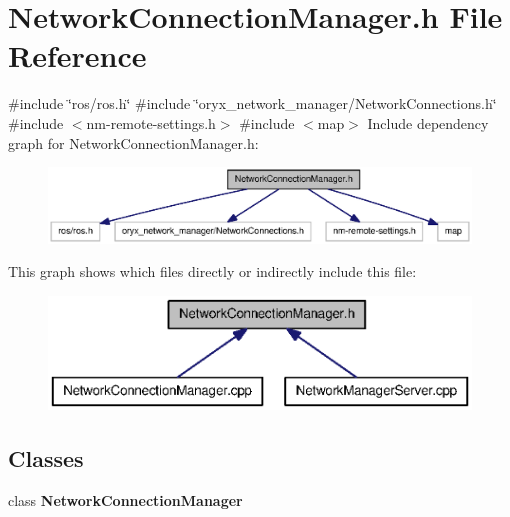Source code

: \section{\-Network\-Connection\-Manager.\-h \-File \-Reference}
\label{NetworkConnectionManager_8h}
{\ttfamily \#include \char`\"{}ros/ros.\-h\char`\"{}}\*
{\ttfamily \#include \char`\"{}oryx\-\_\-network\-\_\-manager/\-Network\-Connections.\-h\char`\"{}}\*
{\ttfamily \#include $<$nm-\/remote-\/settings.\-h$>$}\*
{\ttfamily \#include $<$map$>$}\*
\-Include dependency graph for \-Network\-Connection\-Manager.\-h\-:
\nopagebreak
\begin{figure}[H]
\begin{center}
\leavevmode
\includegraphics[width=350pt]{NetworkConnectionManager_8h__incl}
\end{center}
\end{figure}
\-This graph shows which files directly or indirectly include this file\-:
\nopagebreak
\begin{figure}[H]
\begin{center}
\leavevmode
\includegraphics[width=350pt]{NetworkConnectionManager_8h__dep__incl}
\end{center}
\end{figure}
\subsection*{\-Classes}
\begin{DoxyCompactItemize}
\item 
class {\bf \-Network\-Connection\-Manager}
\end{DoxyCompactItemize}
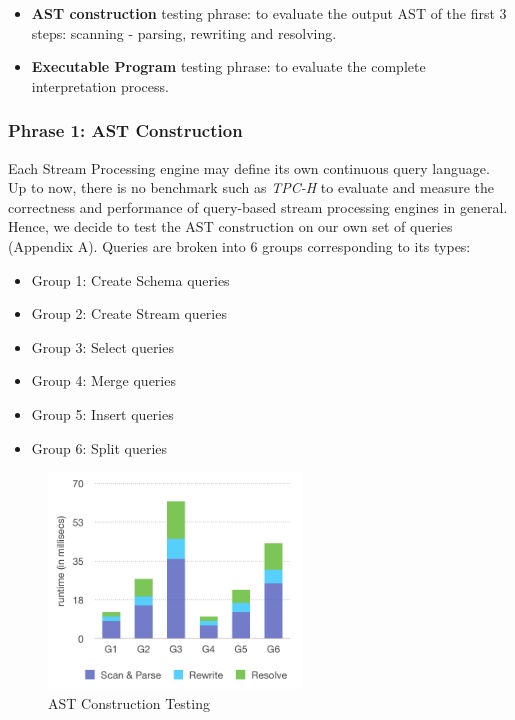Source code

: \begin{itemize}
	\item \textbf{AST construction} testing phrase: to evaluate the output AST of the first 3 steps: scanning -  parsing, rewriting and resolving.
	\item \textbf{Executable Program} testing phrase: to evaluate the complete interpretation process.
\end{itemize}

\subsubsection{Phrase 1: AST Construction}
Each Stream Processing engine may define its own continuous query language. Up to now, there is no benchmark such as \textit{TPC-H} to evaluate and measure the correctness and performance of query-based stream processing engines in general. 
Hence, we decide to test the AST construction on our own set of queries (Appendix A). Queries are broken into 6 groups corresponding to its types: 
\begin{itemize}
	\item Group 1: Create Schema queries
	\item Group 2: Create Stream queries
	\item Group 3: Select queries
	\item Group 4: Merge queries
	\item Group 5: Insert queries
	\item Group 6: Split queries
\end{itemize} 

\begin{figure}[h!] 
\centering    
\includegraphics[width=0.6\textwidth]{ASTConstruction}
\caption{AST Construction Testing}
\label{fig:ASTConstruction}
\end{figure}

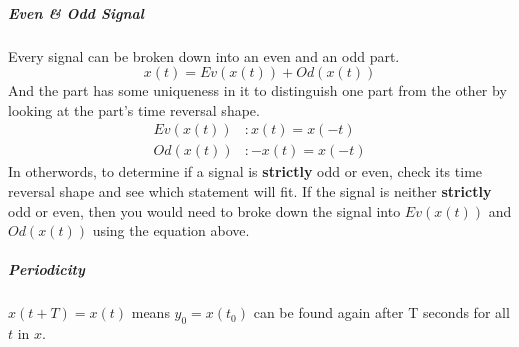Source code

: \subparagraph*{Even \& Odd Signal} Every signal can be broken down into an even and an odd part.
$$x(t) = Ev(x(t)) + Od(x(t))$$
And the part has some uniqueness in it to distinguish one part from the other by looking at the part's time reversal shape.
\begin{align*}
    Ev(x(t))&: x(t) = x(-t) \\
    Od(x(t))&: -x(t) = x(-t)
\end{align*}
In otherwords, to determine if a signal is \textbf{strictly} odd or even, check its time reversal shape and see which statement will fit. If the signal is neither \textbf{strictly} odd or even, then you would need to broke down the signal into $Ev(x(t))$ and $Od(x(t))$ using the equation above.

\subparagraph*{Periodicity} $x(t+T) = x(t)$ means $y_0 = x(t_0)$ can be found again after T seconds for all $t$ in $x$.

------------------------------------------------------------

WORK INSTRUCTION:
Every line from the one containing "And the part" through the end of the material above should be retyped exactly; please include nothing else.

RESULT OF THE EXERCISE:
And the part has some uniqueness in it to distinguish one part from the other by looking at the part's time reversal shape.
\begin{align*}
    Ev(x(t))&: x(t) = x(-t) \\
    Od(x(t))&: -x(t) = x(-t)
\end{align*}
In otherwords, to determine if a signal is \textbf{strictly} odd or even, check its time reversal shape and see which statement will fit. If the signal is neither \textbf{strictly} odd or even, then you would need to broke down the signal into $Ev(x(t))$ and $Od(x(t))$ using the equation above.

\subparagraph*{Periodicity} $x(t+T) = x(t)$ means $y_0 = x(t_0)$ can be found again after T seconds for all $t$ in $x$.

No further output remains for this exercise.